Start of Exercise data

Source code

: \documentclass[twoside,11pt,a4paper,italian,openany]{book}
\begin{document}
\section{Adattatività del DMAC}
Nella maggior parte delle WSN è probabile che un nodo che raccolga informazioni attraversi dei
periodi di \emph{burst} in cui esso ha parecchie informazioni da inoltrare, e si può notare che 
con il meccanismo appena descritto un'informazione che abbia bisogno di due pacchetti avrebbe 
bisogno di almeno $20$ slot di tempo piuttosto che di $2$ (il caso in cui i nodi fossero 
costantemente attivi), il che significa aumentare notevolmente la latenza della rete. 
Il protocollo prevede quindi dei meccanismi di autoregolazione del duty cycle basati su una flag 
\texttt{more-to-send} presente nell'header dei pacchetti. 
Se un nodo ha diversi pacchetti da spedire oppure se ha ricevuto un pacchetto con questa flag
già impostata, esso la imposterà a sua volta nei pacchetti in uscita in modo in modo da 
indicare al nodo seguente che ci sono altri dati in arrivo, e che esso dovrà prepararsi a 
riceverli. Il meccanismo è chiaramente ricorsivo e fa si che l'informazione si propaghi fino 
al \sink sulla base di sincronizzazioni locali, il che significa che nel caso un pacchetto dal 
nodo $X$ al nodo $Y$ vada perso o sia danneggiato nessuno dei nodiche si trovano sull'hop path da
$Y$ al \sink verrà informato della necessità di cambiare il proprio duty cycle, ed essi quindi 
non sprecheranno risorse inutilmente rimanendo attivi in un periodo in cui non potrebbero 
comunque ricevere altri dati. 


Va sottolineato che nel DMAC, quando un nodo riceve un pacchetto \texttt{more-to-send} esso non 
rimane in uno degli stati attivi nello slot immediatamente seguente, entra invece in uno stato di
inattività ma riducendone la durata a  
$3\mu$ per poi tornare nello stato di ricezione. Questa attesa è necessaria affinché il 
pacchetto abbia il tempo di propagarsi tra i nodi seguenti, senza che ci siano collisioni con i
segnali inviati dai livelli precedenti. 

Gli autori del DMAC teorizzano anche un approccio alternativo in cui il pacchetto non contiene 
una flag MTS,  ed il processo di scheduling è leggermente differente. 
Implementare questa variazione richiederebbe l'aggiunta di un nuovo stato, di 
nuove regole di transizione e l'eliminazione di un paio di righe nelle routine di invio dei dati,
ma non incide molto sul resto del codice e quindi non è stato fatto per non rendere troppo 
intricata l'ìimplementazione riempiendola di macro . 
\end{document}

End of Exercise data
Start of Exercise data

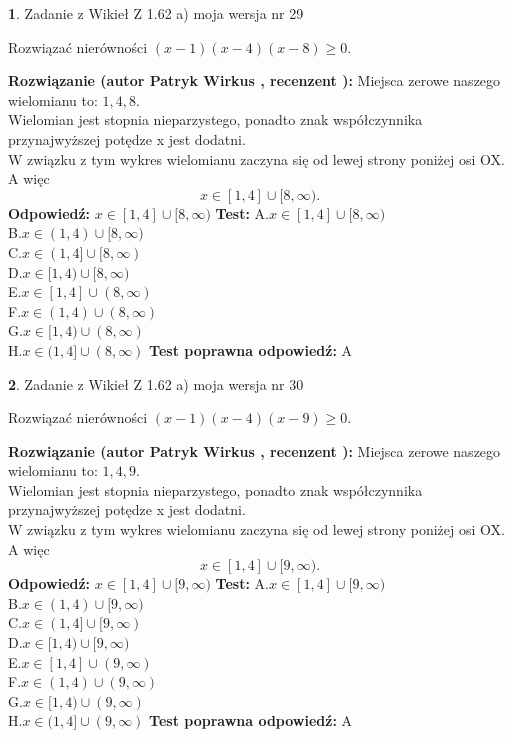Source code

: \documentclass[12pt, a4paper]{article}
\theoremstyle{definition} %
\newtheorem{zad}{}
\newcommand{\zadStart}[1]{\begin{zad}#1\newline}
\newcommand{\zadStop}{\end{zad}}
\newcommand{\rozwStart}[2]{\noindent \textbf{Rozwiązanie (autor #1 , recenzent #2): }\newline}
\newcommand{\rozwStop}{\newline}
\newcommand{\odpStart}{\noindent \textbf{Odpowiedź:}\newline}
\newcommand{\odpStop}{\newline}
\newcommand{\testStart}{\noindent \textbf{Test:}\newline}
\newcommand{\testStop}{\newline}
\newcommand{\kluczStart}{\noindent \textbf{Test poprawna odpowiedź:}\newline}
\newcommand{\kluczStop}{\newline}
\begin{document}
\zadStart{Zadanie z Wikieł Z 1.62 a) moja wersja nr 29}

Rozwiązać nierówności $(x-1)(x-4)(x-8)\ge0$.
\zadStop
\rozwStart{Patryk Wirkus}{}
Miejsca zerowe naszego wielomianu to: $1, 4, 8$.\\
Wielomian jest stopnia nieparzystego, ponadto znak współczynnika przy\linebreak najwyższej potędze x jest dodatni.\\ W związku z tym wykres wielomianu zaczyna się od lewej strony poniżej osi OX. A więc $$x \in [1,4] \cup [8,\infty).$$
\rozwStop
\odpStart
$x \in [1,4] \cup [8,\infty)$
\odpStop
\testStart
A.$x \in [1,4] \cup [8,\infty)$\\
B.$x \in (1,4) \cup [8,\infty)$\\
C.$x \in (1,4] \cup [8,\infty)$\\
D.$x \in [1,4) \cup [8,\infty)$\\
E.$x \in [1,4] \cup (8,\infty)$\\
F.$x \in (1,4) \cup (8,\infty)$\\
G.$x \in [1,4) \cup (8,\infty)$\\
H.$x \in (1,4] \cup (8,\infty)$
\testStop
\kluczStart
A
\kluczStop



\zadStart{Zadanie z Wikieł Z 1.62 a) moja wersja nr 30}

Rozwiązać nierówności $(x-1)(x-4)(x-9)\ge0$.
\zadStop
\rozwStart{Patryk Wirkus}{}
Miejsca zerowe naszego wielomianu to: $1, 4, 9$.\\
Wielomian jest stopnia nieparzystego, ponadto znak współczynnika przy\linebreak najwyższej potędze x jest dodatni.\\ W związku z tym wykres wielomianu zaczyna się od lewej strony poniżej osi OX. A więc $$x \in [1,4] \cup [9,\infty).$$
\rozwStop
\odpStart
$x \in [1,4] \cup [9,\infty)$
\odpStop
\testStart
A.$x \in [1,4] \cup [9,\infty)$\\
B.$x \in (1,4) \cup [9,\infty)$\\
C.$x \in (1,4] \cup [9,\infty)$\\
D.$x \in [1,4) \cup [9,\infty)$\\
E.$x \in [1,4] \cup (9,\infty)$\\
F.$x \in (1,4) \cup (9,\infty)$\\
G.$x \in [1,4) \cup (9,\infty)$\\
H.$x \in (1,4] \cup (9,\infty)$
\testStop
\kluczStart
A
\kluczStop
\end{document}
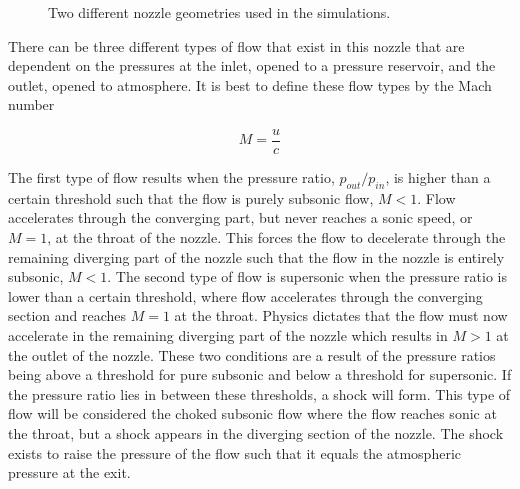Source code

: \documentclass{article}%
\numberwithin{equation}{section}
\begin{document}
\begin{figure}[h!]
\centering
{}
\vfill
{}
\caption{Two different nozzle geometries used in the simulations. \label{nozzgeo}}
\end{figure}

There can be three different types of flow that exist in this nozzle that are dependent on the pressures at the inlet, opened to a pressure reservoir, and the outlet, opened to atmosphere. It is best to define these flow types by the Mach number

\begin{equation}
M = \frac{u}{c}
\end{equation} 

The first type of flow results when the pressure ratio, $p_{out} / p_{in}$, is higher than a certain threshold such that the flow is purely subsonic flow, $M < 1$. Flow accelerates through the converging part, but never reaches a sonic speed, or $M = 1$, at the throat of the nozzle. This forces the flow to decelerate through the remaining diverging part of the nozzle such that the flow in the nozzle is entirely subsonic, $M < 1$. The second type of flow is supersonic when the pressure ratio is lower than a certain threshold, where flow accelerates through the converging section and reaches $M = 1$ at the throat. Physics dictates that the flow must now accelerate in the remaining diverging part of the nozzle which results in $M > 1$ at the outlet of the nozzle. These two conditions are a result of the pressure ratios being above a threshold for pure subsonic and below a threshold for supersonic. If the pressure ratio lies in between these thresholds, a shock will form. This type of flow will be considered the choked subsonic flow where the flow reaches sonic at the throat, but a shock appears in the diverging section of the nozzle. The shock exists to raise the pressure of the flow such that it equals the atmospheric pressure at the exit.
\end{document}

End of Exercise data

Work instruction: Say how many lines in this listing hold the string "DMAC", giving the count and nothing more.

Written answer: 3